As manchas nos currículos

Os currículos de ambos os potenciais candidatos são vastos, mas há eventos de vida que nenhum deles fará questão de destacar numa candidatura. É o caso da ruinosa compra da VEM por parte da TAP, operação em que Diogo Lacerda Machado participou, ou da falência do Banif, onde Luís Amado era chairman.

A compra da VEM

O negócio mais ruinoso que a TAP fez remonta a 8 de novembro de 2005 e ainda hoje é um peso sobre as suas contas. Foi nessa data que a companhia aérea nacional assinou um contrato de compra da VEM (a divisão de engenharia e manutenção da companhia aérea brasileira Varig, já falida) e da Varig Log (a divisão de logística), num montante global de 62 milhões de dólares.

Para concretizar esta compra, a TAP formou o consórcio Aero LB, em conjunto com a Geocapital, sociedade de investimentos detida por Stanley Ho e Jorge Ferro Ribeiro e da qual Diogo Lacerda Machado ainda hoje é administrador. É a mesma Geocapital que hoje detém uma participação na EDP, através da Energy Finance.

A operação não correu como planeado. A Varig Log foi comprada pela empresa Volo Brasil, que acabou por comprar também a parte sustentável da Varig. A TAP ficou com o que restava: em fevereiro de 2006, o consórcio Aero LB fechou a compra da VEM, por 24 milhões de euros, assumindo um passivo avaliado, na altura, em 100 milhões de dólares.

Ora, o acordo celebrado com a Geocapital estabelecia que, caso a compra da Varig não fosse concretizada como estava previsto, a TAP teria não só de devolver os 21 milhões de dólares investidos por aquela sociedade, como teria de pagar-lhe um prémio de 21%, ou seja, mais 4,2 milhões de dólares, um pagamento que veio mesmo a ser feito.

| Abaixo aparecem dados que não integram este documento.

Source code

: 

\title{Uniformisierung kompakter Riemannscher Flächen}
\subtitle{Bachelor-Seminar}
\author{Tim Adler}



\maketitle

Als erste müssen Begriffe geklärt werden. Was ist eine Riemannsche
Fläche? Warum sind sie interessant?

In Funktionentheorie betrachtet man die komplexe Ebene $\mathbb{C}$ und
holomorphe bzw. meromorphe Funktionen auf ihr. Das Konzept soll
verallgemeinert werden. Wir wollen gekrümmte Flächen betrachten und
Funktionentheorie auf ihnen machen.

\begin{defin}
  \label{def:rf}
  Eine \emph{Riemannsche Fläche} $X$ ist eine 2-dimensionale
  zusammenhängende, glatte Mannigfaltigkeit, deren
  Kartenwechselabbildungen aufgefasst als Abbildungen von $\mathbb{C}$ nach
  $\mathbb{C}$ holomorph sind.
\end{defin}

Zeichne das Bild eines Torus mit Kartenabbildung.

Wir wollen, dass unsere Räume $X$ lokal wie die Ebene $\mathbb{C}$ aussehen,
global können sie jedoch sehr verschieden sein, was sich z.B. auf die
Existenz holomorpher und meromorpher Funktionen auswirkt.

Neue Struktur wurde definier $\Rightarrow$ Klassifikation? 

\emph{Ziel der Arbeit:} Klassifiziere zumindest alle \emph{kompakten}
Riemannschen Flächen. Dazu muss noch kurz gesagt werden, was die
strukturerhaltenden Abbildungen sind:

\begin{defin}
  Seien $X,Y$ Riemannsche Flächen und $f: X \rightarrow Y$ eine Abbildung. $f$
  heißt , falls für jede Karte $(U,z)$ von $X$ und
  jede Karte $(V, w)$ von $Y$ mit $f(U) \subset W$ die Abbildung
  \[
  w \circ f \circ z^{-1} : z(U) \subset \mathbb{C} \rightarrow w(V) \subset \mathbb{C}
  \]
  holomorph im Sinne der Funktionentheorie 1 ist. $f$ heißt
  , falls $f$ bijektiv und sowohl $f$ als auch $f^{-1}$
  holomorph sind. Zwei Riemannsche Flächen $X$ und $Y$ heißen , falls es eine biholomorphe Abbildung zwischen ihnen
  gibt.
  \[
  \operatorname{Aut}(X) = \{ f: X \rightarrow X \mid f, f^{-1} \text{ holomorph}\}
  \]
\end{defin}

Hoje no conselho de administração da TAP, Lacerda Machado continua a defender a compra da VEM. “Se a TAP não tem feito esse investimento absolutamente estratégico, decisivo para chegar onde chegou hoje, o tempo seria muito pior”, disse o administrador da TAP, no mês passado, durante o congresso deste ano da APAVT.

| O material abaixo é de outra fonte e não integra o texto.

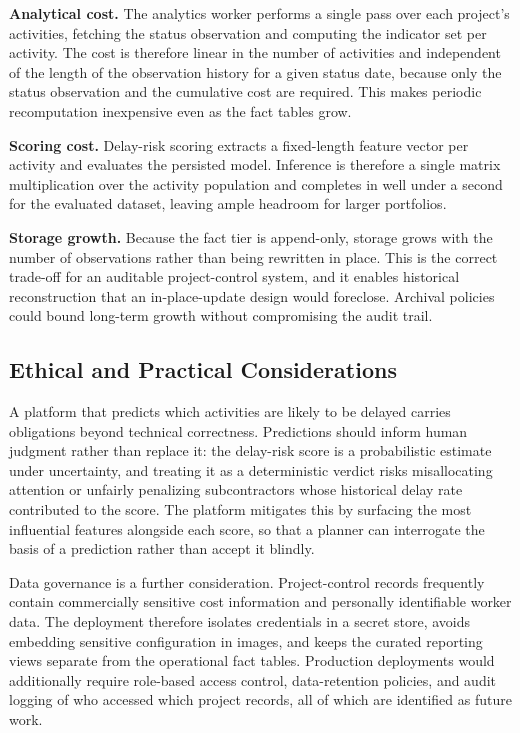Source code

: \documentclass[conference]{IEEEtran}
\begin{document}
\textbf{Analytical cost.} The analytics worker performs a single pass over each project's activities, fetching the status observation and computing the indicator set per activity. The cost is therefore linear in the number of activities and independent of the length of the observation history for a given status date, because only the status observation and the cumulative cost are required. This makes periodic recomputation inexpensive even as the fact tables grow.

\textbf{Scoring cost.} Delay-risk scoring extracts a fixed-length feature vector per activity and evaluates the persisted model. Inference is therefore a single matrix multiplication over the activity population and completes in well under a second for the evaluated dataset, leaving ample headroom for larger portfolios.

\textbf{Storage growth.} Because the fact tier is append-only, storage grows with the number of observations rather than being rewritten in place. This is the correct trade-off for an auditable project-control system, and it enables historical reconstruction that an in-place-update design would foreclose. Archival policies could bound long-term growth without compromising the audit trail.

\subsection{Ethical and Practical Considerations}

A platform that predicts which activities are likely to be delayed carries obligations beyond technical correctness. Predictions should inform human judgment rather than replace it: the delay-risk score is a probabilistic estimate under uncertainty, and treating it as a deterministic verdict risks misallocating attention or unfairly penalizing subcontractors whose historical delay rate contributed to the score. The platform mitigates this by surfacing the most influential features alongside each score, so that a planner can interrogate the basis of a prediction rather than accept it blindly.

Data governance is a further consideration. Project-control records frequently contain commercially sensitive cost information and personally identifiable worker data. The deployment therefore isolates credentials in a secret store, avoids embedding sensitive configuration in images, and keeps the curated reporting views separate from the operational fact tables. Production deployments would additionally require role-based access control, data-retention policies, and audit logging of who accessed which project records, all of which are identified as future work.
\end{document}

Certo é que, pelo menos em parte, é graças à divisão de manutenção no Brasil, entretanto rebatizada de TAP Engenharia e Manutenção, que as contas do grupo TAP continuam no vermelho. A TAP SGPS reportou prejuízos de 27,7 milhões de euros no ano passado, de 156 milhões em 2015 e de 85 milhões em 2014. Este ano, Diogo Lacerda Machado já antecipou um “desempenho económico-financeiro incomum”, sobretudo graças ao aumento de tráfego da companhia aérea. Mas, contabilizando apenas o primeiro semestre, as contas continuaram negativas, exclusivamente devido ao impacto da divisão de engenharia e manutenção.

A falência do Banif

A experiência à frente daquele que era um dos maiores bancos portugueses poderá valer pontos a Luís Amado, mas também poderá retirá-los. Os problemas de capital do Banif vêm de trás e Luís Amado já garantiu que não conhecia a verdadeira situação do banco quando assumiu o cargo de chairman. “Quando fui convidado para o banco foi-me dito que o banco nem precisava de capital”, recordou, durante a comissão parlamentar de inquérito ao Banif. Mas não há como apagar que Luís Amado era o chairman do Banif quando o banco foi ao fundo.

A “solução menos má” encontrada pelo Governo de António Costa para salvar a atividade do Banif, em dezembro de 2015, implicou um total de 2,25 mil milhões de euros em apoios públicos, dos quais 1,76 mil milhões cobertos diretamente pelo Estado. O antigo banqueiro nunca assumiu responsabilidades nesta história.

Confrontado, mais tarde, no Parlamento, com os eventos que levaram ao fim do Banif, Luís Amado justificou o desfecho do banco com uma “tempestade perfeita”. Na visão do gestor, o “vazio político criado pela transição de um governo para o outro deu espaço à Comissão Europeia para impor as suas regras”, pelo que “o desenvolvimento do processo de reestruturação foi posto em causa”. Foi a partir daí que “o banco entrou numa série crise de confiança”, considera. Para Luís Amado, a notícia da TVI, que dava conta de que o Banif ia fechar, sem que isso estivesse oficialmente confirmado, foi o golpe final, que “agravou ainda mais, de forma dramática, a situação de liquidez do banco”.